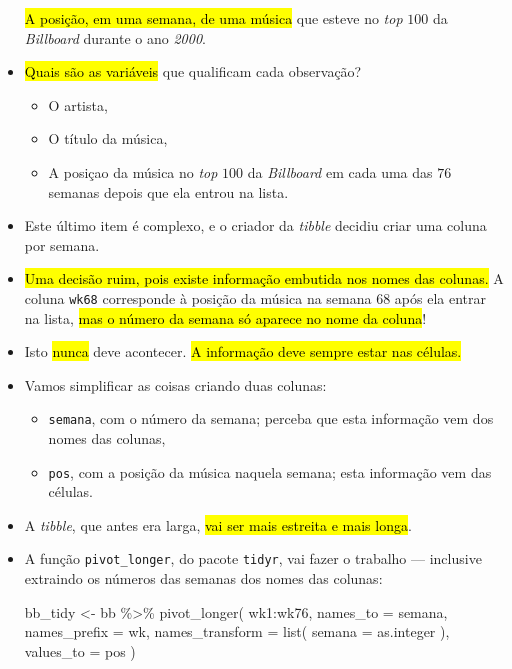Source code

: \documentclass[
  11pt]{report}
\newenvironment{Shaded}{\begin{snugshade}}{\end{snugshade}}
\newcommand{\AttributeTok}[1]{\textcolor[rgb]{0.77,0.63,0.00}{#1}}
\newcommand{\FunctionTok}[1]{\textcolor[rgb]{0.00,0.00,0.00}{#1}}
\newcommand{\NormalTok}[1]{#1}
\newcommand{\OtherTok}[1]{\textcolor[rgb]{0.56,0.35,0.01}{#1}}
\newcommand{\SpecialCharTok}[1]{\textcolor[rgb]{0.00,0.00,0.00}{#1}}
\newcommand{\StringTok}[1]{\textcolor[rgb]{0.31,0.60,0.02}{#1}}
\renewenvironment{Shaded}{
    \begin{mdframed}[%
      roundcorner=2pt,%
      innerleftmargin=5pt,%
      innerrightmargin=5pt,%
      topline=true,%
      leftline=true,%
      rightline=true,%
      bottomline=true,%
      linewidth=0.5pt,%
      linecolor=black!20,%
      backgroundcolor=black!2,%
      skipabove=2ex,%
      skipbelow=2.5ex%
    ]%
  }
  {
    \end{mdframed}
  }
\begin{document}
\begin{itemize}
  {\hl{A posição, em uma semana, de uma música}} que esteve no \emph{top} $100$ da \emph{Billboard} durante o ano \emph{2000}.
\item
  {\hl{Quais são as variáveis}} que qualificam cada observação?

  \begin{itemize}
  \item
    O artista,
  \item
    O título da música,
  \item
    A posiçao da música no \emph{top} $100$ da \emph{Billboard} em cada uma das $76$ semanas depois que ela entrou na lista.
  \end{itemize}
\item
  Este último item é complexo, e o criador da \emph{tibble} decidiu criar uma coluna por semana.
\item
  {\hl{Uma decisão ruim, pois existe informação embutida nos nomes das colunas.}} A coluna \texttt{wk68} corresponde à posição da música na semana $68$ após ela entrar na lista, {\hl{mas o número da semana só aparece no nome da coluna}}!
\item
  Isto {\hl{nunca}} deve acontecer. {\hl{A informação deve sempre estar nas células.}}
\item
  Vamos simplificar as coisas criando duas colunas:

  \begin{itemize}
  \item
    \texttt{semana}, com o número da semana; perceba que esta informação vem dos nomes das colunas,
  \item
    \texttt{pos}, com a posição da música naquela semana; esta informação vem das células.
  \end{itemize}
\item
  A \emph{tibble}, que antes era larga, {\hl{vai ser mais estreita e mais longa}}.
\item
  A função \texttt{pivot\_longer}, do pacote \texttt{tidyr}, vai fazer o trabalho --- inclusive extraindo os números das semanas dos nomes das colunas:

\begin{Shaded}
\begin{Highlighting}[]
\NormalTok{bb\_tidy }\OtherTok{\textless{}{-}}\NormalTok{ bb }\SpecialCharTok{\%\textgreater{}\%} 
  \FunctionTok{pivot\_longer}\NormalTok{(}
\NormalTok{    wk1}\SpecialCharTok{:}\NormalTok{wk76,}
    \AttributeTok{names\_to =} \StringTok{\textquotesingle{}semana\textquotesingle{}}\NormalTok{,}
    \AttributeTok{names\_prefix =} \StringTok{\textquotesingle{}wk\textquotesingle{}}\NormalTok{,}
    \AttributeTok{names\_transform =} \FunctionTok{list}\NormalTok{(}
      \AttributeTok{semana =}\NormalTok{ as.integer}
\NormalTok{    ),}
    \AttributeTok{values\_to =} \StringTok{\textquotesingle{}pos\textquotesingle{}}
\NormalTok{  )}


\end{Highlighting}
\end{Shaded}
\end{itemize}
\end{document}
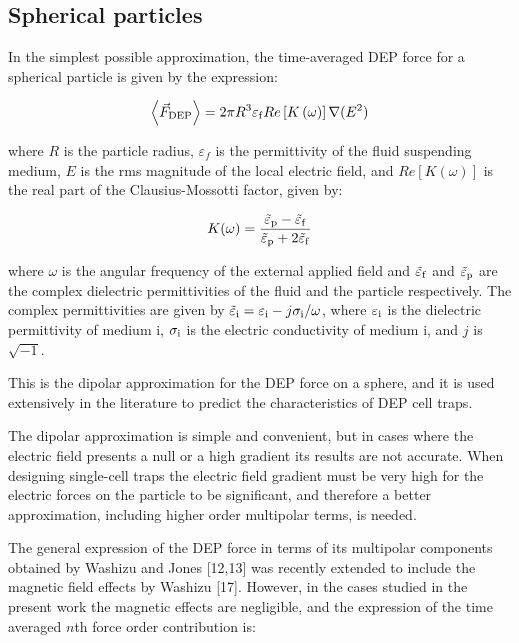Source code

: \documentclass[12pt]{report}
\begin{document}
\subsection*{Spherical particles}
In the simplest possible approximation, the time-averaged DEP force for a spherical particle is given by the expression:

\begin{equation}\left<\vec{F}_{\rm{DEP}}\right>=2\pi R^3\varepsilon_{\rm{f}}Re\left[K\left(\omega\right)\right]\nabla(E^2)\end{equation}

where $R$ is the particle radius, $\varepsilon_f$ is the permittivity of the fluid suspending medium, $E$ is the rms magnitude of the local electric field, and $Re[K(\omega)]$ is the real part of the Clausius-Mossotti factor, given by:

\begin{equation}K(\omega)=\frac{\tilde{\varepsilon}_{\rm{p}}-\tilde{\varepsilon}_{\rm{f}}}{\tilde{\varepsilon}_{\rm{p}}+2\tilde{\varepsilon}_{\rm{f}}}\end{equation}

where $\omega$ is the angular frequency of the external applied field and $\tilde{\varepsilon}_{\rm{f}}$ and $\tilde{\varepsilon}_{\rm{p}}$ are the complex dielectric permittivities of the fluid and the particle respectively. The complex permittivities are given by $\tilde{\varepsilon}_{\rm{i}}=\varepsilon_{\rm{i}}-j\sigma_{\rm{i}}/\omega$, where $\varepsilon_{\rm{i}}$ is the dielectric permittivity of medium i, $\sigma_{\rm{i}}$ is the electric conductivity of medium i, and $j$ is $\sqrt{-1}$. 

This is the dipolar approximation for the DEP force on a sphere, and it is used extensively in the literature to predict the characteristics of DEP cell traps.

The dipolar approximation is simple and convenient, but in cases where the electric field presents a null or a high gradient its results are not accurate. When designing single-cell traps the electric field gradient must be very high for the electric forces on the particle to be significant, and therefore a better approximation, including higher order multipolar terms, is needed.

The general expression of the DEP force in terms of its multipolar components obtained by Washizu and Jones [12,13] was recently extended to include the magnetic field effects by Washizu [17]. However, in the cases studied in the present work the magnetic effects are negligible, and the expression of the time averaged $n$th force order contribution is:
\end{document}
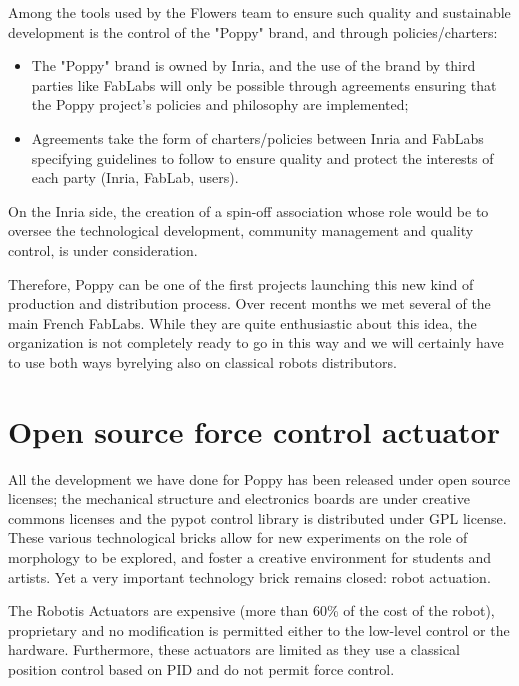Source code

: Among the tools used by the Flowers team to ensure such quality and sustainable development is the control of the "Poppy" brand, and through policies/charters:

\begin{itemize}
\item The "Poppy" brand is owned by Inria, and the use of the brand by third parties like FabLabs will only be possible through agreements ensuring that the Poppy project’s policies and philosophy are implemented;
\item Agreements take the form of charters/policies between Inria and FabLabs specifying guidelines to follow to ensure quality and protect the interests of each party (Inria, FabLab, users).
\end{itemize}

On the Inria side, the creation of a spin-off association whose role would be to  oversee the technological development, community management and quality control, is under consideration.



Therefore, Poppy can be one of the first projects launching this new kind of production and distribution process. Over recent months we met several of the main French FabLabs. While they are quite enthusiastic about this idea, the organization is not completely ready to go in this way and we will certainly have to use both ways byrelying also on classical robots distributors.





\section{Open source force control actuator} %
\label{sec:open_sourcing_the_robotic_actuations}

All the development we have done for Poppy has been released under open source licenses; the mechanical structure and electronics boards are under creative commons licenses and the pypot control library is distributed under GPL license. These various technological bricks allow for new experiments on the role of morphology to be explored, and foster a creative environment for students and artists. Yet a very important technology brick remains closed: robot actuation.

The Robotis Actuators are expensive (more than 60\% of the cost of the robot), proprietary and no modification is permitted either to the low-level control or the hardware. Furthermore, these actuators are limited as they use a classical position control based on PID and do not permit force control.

════════

PROBLEM
Your reply must contain each entry exactly as written and no pictures.

TASK RESULT
Source code

: \documentclass[
  11pt]{report}
\newenvironment{Shaded}{\begin{snugshade}}{\end{snugshade}}
\newcommand{\AttributeTok}[1]{\textcolor[rgb]{0.77,0.63,0.00}{#1}}
\newcommand{\FunctionTok}[1]{\textcolor[rgb]{0.00,0.00,0.00}{#1}}
\newcommand{\NormalTok}[1]{#1}
\newcommand{\OtherTok}[1]{\textcolor[rgb]{0.56,0.35,0.01}{#1}}
\newcommand{\SpecialCharTok}[1]{\textcolor[rgb]{0.00,0.00,0.00}{#1}}
\newcommand{\StringTok}[1]{\textcolor[rgb]{0.31,0.60,0.02}{#1}}
\renewenvironment{Shaded}{
    \begin{mdframed}[%
      roundcorner=2pt,%
      innerleftmargin=5pt,%
      innerrightmargin=5pt,%
      topline=true,%
      leftline=true,%
      rightline=true,%
      bottomline=true,%
      linewidth=0.5pt,%
      linecolor=black!20,%
      backgroundcolor=black!2,%
      skipabove=2ex,%
      skipbelow=2.5ex%
    ]%
  }
  {
    \end{mdframed}
  }
\begin{document}
\begin{itemize}
  {\hl{A posição, em uma semana, de uma música}} que esteve no \emph{top} $100$ da \emph{Billboard} durante o ano \emph{2000}.
\item
  {\hl{Quais são as variáveis}} que qualificam cada observação?

  \begin{itemize}
  \item
    O artista,
  \item
    O título da música,
  \item
    A posiçao da música no \emph{top} $100$ da \emph{Billboard} em cada uma das $76$ semanas depois que ela entrou na lista.
  \end{itemize}
\item
  Este último item é complexo, e o criador da \emph{tibble} decidiu criar uma coluna por semana.
\item
  {\hl{Uma decisão ruim, pois existe informação embutida nos nomes das colunas.}} A coluna \texttt{wk68} corresponde à posição da música na semana $68$ após ela entrar na lista, {\hl{mas o número da semana só aparece no nome da coluna}}!
\item
  Isto {\hl{nunca}} deve acontecer. {\hl{A informação deve sempre estar nas células.}}
\item
  Vamos simplificar as coisas criando duas colunas:

  \begin{itemize}
  \item
    \texttt{semana}, com o número da semana; perceba que esta informação vem dos nomes das colunas,
  \item
    \texttt{pos}, com a posição da música naquela semana; esta informação vem das células.
  \end{itemize}
\item
  A \emph{tibble}, que antes era larga, {\hl{vai ser mais estreita e mais longa}}.
\item
  A função \texttt{pivot\_longer}, do pacote \texttt{tidyr}, vai fazer o trabalho --- inclusive extraindo os números das semanas dos nomes das colunas:

\begin{Shaded}
\begin{Highlighting}[]
\NormalTok{bb\_tidy }\OtherTok{\textless{}{-}}\NormalTok{ bb }\SpecialCharTok{\%\textgreater{}\%} 
  \FunctionTok{pivot\_longer}\NormalTok{(}
\NormalTok{    wk1}\SpecialCharTok{:}\NormalTok{wk76,}
    \AttributeTok{names\_to =} \StringTok{\textquotesingle{}semana\textquotesingle{}}\NormalTok{,}
    \AttributeTok{names\_prefix =} \StringTok{\textquotesingle{}wk\textquotesingle{}}\NormalTok{,}
    \AttributeTok{names\_transform =} \FunctionTok{list}\NormalTok{(}
      \AttributeTok{semana =}\NormalTok{ as.integer}
\NormalTok{    ),}
    \AttributeTok{values\_to =} \StringTok{\textquotesingle{}pos\textquotesingle{}}
\NormalTok{  )}


\end{Highlighting}
\end{Shaded}
\end{itemize}
\end{document}
Source code

: \documentclass[12pt]{report}
\begin{document}
\subsection*{Spherical particles}
In the simplest possible approximation, the time-averaged DEP force for a spherical particle is given by the expression:

\begin{equation}\left<\vec{F}_{\rm{DEP}}\right>=2\pi R^3\varepsilon_{\rm{f}}Re\left[K\left(\omega\right)\right]\nabla(E^2)\end{equation}

where $R$ is the particle radius, $\varepsilon_f$ is the permittivity of the fluid suspending medium, $E$ is the rms magnitude of the local electric field, and $Re[K(\omega)]$ is the real part of the Clausius-Mossotti factor, given by:

\begin{equation}K(\omega)=\frac{\tilde{\varepsilon}_{\rm{p}}-\tilde{\varepsilon}_{\rm{f}}}{\tilde{\varepsilon}_{\rm{p}}+2\tilde{\varepsilon}_{\rm{f}}}\end{equation}

where $\omega$ is the angular frequency of the external applied field and $\tilde{\varepsilon}_{\rm{f}}$ and $\tilde{\varepsilon}_{\rm{p}}$ are the complex dielectric permittivities of the fluid and the particle respectively. The complex permittivities are given by $\tilde{\varepsilon}_{\rm{i}}=\varepsilon_{\rm{i}}-j\sigma_{\rm{i}}/\omega$, where $\varepsilon_{\rm{i}}$ is the dielectric permittivity of medium i, $\sigma_{\rm{i}}$ is the electric conductivity of medium i, and $j$ is $\sqrt{-1}$. 

This is the dipolar approximation for the DEP force on a sphere, and it is used extensively in the literature to predict the characteristics of DEP cell traps.

The dipolar approximation is simple and convenient, but in cases where the electric field presents a null or a high gradient its results are not accurate. When designing single-cell traps the electric field gradient must be very high for the electric forces on the particle to be significant, and therefore a better approximation, including higher order multipolar terms, is needed.

The general expression of the DEP force in terms of its multipolar components obtained by Washizu and Jones [12,13] was recently extended to include the magnetic field effects by Washizu [17]. However, in the cases studied in the present work the magnetic effects are negligible, and the expression of the time averaged $n$th force order contribution is:
\end{document}
Source code

: Among the tools used by the Flowers team to ensure such quality and sustainable development is the control of the "Poppy" brand, and through policies/charters:

\begin{itemize}
\item The "Poppy" brand is owned by Inria, and the use of the brand by third parties like FabLabs will only be possible through agreements ensuring that the Poppy project’s policies and philosophy are implemented;
\item Agreements take the form of charters/policies between Inria and FabLabs specifying guidelines to follow to ensure quality and protect the interests of each party (Inria, FabLab, users).
\end{itemize}

On the Inria side, the creation of a spin-off association whose role would be to  oversee the technological development, community management and quality control, is under consideration.



Therefore, Poppy can be one of the first projects launching this new kind of production and distribution process. Over recent months we met several of the main French FabLabs. While they are quite enthusiastic about this idea, the organization is not completely ready to go in this way and we will certainly have to use both ways byrelying also on classical robots distributors.





\section{Open source force control actuator} %
\label{sec:open_sourcing_the_robotic_actuations}

All the development we have done for Poppy has been released under open source licenses; the mechanical structure and electronics boards are under creative commons licenses and the pypot control library is distributed under GPL license. These various technological bricks allow for new experiments on the role of morphology to be explored, and foster a creative environment for students and artists. Yet a very important technology brick remains closed: robot actuation.

The Robotis Actuators are expensive (more than 60\% of the cost of the robot), proprietary and no modification is permitted either to the low-level control or the hardware. Furthermore, these actuators are limited as they use a classical position control based on PID and do not permit force control.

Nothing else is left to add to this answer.